In 1937, the Whakatane Board Mills Line opened, connecting the recently opened Whakatane Board Mill with the ECMT at Awakeri. Once the exotic forests planted at Matahina had matured in 1943, they directly supplied the board mill. Before this, the mill received logs railed from Tauranga, sourced from Matakana Island. By 1952, the board mill was the only customer using the tramway, and its ownership reverted to Matahina Forests.

==Operation==
The tramway was worked by bush locomotives - A&G Price CB and E class locomotives for Smyth & Co.'s trams, Smith & Bayley Ltd used a Hudwell Clarke 0-4-2T locomotive. WBM purchased two former NZR engines - F^{A} 41 and F^{A} 250 for their services in 1937. WBM trains ran from Matahina to the ECMT at Edgecumbe directly, where an NZR Guards Van was added, and then on to Awakeri before traversing the board mill line to the mill itself near Whakatane.

WBM paid NZR a access fee for using the ECMT between Edgecumbe and Awakeri.

Following the end of the Second World War in 1945, the New Zealand Forest Service banned steam locomotives from working in the bush. The board mill, which had already begun using a diesel shunting locomotive (also manufactured by A&G Price of Thames) in 1939, purchased a 0-6-0 diesel shunting locomotive in 1949 from Drewry Car Co. to operate on the tramway. A second locomotive followed in 1952. The Drewery locomotives, numbered 103 and 104 by WBM, were similar to the NZR DS class, from the same manufacturer and also introduced from 1949 onwards. Following the introduction of these locomotives, the tramway was relaid with heavier 55lb/yard rails. F^{A} 41 was sold to AFFCO in 1960. The steam locomotives were only used occasionally following the introduction of the Drewery diesel locomotives and could only be used on the board mills line.

==Closure==
In 1952, New Zealand Government Railways (NZGR or NZR) investigated purchasing and incorporating the tramway into the national railway network as part of a new branch line to Murupara to access maturing exotic plantation forests, as part of the Kaingaroa Forest. NZR's experience with rebuilding the Taupo Totara Timber Company's Mokai Tramway into the Kinleith Branch in the early 1950s dissuaded NZR from progressing the purchase. Instead, the new Murupara Branch, opened in 1955, paralleled the tramway for some distance before the tramway passed under the NZR branch line at Ohui.

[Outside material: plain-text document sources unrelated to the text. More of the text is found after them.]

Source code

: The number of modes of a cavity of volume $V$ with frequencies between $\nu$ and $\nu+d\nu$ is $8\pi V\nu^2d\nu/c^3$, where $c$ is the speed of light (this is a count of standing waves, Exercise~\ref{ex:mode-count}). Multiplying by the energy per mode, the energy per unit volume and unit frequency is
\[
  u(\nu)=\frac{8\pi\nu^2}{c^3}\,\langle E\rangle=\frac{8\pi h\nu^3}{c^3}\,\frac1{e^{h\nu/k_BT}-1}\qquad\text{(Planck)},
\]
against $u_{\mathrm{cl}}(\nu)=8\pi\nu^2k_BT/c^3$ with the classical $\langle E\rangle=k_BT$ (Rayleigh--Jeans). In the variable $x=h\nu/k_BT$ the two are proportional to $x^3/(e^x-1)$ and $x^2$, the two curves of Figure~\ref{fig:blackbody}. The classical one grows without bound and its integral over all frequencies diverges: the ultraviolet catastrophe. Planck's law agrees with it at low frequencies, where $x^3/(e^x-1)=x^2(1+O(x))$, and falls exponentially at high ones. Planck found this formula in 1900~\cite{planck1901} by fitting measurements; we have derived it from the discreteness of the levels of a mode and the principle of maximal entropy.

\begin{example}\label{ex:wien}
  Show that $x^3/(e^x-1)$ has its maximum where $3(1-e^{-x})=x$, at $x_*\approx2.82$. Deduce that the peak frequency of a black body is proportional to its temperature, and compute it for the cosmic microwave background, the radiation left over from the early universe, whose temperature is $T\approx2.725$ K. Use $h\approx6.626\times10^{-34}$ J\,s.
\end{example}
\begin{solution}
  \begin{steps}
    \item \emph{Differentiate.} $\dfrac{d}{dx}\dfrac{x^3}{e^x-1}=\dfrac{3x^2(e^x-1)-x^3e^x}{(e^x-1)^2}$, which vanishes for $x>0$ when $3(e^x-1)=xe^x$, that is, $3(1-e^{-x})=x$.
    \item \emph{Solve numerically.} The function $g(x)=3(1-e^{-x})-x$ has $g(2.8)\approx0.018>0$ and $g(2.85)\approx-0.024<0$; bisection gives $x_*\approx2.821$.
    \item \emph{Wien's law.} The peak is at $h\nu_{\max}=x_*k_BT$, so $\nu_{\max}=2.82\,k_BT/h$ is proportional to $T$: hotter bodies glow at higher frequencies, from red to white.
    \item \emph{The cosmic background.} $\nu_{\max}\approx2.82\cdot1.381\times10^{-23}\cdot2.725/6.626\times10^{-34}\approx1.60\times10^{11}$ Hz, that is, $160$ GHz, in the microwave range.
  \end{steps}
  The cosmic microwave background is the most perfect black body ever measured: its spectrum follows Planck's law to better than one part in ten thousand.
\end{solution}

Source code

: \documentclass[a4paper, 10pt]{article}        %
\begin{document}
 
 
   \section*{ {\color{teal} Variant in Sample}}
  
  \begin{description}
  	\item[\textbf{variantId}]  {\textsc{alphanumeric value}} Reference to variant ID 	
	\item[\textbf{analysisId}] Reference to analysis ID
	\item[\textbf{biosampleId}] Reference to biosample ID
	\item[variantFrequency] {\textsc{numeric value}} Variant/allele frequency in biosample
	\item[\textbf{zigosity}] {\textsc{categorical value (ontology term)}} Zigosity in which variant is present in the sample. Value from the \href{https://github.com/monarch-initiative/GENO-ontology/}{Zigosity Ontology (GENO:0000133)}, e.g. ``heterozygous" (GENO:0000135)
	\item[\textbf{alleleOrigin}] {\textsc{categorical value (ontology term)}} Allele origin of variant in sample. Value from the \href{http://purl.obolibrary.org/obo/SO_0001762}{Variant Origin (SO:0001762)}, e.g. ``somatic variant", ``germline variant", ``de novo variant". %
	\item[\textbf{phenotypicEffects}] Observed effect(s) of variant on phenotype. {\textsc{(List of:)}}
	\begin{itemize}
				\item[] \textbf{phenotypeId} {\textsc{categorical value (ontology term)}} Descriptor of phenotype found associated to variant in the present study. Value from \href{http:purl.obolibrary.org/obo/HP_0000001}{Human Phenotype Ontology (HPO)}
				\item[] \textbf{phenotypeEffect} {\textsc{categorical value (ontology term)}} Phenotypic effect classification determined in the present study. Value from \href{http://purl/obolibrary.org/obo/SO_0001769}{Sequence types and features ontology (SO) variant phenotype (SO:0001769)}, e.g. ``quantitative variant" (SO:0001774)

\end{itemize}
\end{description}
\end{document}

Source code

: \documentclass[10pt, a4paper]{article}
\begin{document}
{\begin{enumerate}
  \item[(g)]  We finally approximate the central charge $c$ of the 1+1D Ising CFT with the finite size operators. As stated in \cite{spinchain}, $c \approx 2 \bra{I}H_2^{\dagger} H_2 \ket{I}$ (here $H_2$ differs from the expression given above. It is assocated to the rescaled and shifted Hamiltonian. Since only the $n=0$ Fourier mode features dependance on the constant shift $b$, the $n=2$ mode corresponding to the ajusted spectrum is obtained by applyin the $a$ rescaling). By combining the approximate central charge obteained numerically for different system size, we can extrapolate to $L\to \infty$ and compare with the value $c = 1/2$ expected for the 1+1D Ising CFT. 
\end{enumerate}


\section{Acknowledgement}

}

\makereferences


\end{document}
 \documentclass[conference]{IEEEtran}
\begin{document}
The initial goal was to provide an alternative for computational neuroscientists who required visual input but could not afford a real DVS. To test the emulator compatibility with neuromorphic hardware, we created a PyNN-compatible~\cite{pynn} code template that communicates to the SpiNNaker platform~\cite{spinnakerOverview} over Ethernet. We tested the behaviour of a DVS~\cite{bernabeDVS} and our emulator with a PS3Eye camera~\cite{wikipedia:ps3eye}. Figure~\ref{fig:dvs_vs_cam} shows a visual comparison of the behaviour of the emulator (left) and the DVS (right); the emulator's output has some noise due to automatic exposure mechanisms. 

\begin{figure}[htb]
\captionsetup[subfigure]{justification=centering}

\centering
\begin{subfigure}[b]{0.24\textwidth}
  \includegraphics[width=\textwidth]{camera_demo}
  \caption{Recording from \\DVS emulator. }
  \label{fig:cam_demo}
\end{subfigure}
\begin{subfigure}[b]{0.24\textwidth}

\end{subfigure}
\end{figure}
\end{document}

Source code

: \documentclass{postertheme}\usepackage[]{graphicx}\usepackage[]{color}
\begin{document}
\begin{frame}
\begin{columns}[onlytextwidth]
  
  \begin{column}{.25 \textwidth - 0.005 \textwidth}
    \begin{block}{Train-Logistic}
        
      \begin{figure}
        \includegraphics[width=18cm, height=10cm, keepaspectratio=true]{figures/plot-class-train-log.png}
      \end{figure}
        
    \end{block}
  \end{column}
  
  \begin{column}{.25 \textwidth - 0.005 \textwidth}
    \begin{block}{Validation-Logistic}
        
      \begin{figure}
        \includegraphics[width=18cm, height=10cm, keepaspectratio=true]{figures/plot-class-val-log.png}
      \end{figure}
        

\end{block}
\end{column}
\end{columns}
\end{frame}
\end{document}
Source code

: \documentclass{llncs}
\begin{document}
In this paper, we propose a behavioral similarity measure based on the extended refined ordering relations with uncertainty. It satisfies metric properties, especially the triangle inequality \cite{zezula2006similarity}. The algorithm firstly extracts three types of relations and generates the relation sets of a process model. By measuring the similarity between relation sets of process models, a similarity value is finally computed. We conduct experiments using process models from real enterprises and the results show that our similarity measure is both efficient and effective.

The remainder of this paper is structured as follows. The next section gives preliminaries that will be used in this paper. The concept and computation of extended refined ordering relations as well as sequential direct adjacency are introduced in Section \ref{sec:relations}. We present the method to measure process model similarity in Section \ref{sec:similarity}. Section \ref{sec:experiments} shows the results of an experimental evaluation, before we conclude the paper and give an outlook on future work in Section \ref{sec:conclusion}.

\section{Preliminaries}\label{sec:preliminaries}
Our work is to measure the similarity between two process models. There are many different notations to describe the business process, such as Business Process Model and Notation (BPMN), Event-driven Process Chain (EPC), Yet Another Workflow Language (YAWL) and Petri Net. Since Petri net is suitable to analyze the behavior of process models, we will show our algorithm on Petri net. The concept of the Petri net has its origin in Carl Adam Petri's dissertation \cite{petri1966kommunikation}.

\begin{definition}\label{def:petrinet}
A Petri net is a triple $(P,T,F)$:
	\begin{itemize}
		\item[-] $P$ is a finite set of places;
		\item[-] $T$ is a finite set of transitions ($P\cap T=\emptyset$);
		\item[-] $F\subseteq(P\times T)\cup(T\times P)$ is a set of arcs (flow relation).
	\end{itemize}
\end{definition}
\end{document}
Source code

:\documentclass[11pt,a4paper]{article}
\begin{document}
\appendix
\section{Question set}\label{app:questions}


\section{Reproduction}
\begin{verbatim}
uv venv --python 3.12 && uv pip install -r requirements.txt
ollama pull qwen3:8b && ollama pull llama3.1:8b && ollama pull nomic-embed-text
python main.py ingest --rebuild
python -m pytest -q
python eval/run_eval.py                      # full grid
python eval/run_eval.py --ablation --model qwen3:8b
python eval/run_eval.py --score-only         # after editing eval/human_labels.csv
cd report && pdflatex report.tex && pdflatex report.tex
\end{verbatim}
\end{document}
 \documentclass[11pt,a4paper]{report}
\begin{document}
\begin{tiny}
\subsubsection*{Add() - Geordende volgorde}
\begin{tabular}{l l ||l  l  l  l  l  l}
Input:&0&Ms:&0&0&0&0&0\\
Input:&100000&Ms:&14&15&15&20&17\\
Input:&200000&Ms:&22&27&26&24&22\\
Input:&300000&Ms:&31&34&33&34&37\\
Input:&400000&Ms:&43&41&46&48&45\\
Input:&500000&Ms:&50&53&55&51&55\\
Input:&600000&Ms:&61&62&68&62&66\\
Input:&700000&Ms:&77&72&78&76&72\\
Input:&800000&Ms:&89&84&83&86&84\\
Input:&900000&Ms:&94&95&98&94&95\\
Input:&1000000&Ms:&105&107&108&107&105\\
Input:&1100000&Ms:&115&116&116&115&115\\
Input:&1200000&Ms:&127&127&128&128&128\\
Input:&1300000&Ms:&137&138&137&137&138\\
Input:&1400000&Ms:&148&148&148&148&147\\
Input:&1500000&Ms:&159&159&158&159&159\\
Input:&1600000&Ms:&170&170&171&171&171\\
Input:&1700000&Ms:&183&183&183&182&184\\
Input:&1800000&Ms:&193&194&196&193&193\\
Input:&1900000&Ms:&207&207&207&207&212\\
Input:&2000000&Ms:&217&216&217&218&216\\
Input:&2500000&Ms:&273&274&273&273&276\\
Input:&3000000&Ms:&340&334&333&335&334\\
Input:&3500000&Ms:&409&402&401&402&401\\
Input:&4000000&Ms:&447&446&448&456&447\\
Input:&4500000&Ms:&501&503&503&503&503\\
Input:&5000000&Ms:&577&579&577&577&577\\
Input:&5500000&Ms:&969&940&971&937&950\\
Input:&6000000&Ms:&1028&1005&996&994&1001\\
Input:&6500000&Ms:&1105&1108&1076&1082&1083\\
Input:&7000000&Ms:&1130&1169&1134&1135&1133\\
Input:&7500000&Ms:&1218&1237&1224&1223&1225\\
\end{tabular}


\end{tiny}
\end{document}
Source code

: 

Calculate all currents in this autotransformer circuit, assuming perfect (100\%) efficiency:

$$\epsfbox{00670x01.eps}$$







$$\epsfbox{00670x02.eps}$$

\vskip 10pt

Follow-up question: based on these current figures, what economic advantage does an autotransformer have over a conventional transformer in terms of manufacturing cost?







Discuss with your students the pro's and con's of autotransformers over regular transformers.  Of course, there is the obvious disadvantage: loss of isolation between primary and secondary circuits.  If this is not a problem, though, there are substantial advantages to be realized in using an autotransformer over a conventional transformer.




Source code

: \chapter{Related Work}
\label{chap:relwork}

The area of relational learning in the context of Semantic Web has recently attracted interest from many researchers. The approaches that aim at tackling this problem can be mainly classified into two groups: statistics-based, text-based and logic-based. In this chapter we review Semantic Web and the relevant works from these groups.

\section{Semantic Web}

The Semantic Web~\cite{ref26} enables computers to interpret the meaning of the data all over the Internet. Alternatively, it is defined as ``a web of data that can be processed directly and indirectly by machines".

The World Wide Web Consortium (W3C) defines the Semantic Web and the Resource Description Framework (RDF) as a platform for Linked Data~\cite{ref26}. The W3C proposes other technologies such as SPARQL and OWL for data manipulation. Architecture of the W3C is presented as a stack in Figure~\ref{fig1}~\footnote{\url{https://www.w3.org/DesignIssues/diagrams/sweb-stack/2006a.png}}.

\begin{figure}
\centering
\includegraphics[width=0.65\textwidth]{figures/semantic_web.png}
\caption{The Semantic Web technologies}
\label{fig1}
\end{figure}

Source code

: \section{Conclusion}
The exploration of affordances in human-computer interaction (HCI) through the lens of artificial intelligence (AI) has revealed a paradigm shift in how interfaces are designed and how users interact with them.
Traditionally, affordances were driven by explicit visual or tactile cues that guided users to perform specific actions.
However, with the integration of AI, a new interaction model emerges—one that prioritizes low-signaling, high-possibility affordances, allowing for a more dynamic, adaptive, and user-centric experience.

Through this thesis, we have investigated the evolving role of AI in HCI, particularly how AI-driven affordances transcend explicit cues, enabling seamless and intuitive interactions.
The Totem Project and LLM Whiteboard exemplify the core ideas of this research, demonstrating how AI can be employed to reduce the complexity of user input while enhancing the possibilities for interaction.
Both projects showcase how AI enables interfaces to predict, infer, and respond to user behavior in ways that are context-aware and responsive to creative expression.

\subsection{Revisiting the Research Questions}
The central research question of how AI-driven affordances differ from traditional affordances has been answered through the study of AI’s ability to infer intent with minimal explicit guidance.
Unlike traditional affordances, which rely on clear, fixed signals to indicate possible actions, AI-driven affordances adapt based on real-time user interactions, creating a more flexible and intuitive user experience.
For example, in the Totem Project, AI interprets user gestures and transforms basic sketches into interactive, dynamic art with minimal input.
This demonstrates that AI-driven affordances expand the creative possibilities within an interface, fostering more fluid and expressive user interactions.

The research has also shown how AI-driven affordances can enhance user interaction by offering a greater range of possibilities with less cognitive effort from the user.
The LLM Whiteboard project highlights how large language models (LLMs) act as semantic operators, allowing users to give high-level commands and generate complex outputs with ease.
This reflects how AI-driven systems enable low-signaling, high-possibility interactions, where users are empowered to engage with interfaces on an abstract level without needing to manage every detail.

The Matahina Tramway closed in July 1966. WBM decided instead of further capital expenditure on the tramway, it would use road transport for logs to the mill, and rail transport for outward products. The tramway was lifted largely by 1967, and by May 1968, only a short section to the Smythes mill near Edgecumbe remained, eventually being lifted sometime later.